__Work required__
The response must be made up of the lines in the entries below that contain "href".

--- Data for processing Enclosed Below ---

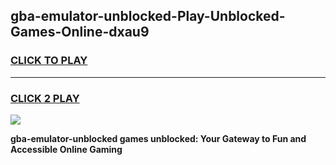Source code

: 
## gba-emulator-unblocked-Play-Unblocked-Games-Online-dxau9
<h3>
<a href="https://premium76.site?title=gba-emulator-unblocked&ref=25A">CLICK TO PLAY</a></h3>
<hr>

<h3>
<a href="https://premium76.site?title=gba-emulator-unblocked&ref=25A">CLICK 2 PLAY</a>
  
</h3>

<a href="https://premium76.site?title=gba-emulator-unblocked&ref=25A"><img src="https://clearcache.store/games.png"></a>


**gba-emulator-unblocked games unblocked: Your Gateway to Fun and Accessible Online Gaming**
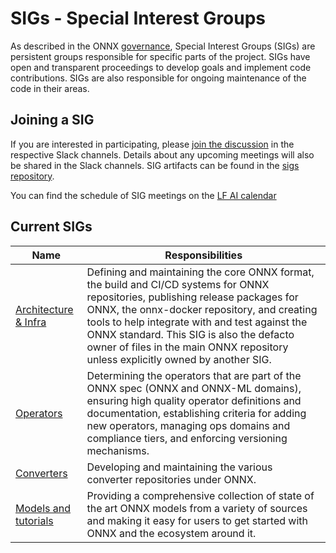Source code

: <!--- SPDX-License-Identifier: Apache-2.0 -->

# SIGs - Special Interest Groups

As described in the ONNX [governance](/community/readme.md#sig---special-interest-groups), Special Interest Groups (SIGs) are persistent groups responsible for specific parts of the project. SIGs have open and transparent proceedings to develop goals and implement code contributions. SIGs are also responsible for ongoing maintenance of the code in their areas.

## Joining a SIG

If you are interested in participating, please [join the discussion](https://slack.lfai.foundation/) in the respective Slack channels. Details about any upcoming meetings will also be shared in the Slack channels. SIG artifacts can be found in the [sigs repository](https://github.com/onnx/sigs).

You can find the schedule of SIG meetings on the [LF AI calendar](https://wiki.lfai.foundation/pages/viewpage.action?pageId=18481196)

## Current SIGs

| Name | Responsibilities |
| ---- | ---------------- |
| [Architecture & Infra](https://lfaifoundation.slack.com/archives/C018Y2QG7V2) | Defining and maintaining the core ONNX format, the build and CI/CD systems for ONNX repositories, publishing release packages for ONNX, the onnx-docker repository, and creating tools to help integrate with and test against the ONNX standard. This SIG is also the defacto owner of files in the main ONNX repository unless explicitly owned by another SIG. |
| [Operators](https://lfaifoundation.slack.com/archives/C018Y2RAY4C) | Determining the operators that are part of the ONNX spec (ONNX and ONNX-ML domains), ensuring high quality operator definitions and documentation, establishing criteria for adding new operators, managing ops domains and compliance tiers, and enforcing versioning mechanisms. |
| [Converters](https://lfaifoundation.slack.com/archives/C0171FSKZBN) | Developing and maintaining the various converter repositories under ONNX. |
| [Models and tutorials](https://lfaifoundation.slack.com/archives/C018RE2BRBL) | Providing a comprehensive collection of state of the art ONNX models from a variety of sources and making it easy for users to get started with ONNX and the ecosystem around it. |
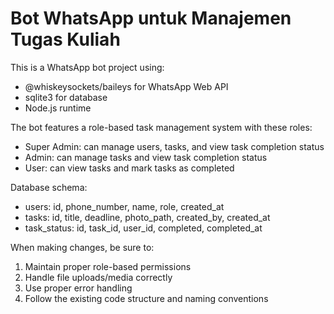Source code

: <!-- Use this file to provide workspace-specific custom instructions to Copilot. For more details, visit https://code.visualstudio.com/docs/copilot/copilot-customization#_use-a-githubcopilotinstructionsmd-file -->

# Bot WhatsApp untuk Manajemen Tugas Kuliah

This is a WhatsApp bot project using:
- @whiskeysockets/baileys for WhatsApp Web API
- sqlite3 for database
- Node.js runtime

The bot features a role-based task management system with these roles:
- Super Admin: can manage users, tasks, and view task completion status
- Admin: can manage tasks and view task completion status
- User: can view tasks and mark tasks as completed

Database schema:
- users: id, phone_number, name, role, created_at
- tasks: id, title, deadline, photo_path, created_by, created_at
- task_status: id, task_id, user_id, completed, completed_at

When making changes, be sure to:
1. Maintain proper role-based permissions
2. Handle file uploads/media correctly
3. Use proper error handling
4. Follow the existing code structure and naming conventions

--- End of Enclosed Data for processing ---

__Response below__
<a href="https://premium76.site?title=gba-emulator-unblocked&ref=25A">CLICK TO PLAY</a></h3>
<a href="https://premium76.site?title=gba-emulator-unblocked&ref=25A">CLICK 2 PLAY</a>
<a href="https://premium76.site?title=gba-emulator-unblocked&ref=25A"><img src="https://clearcache.store/games.png"></a>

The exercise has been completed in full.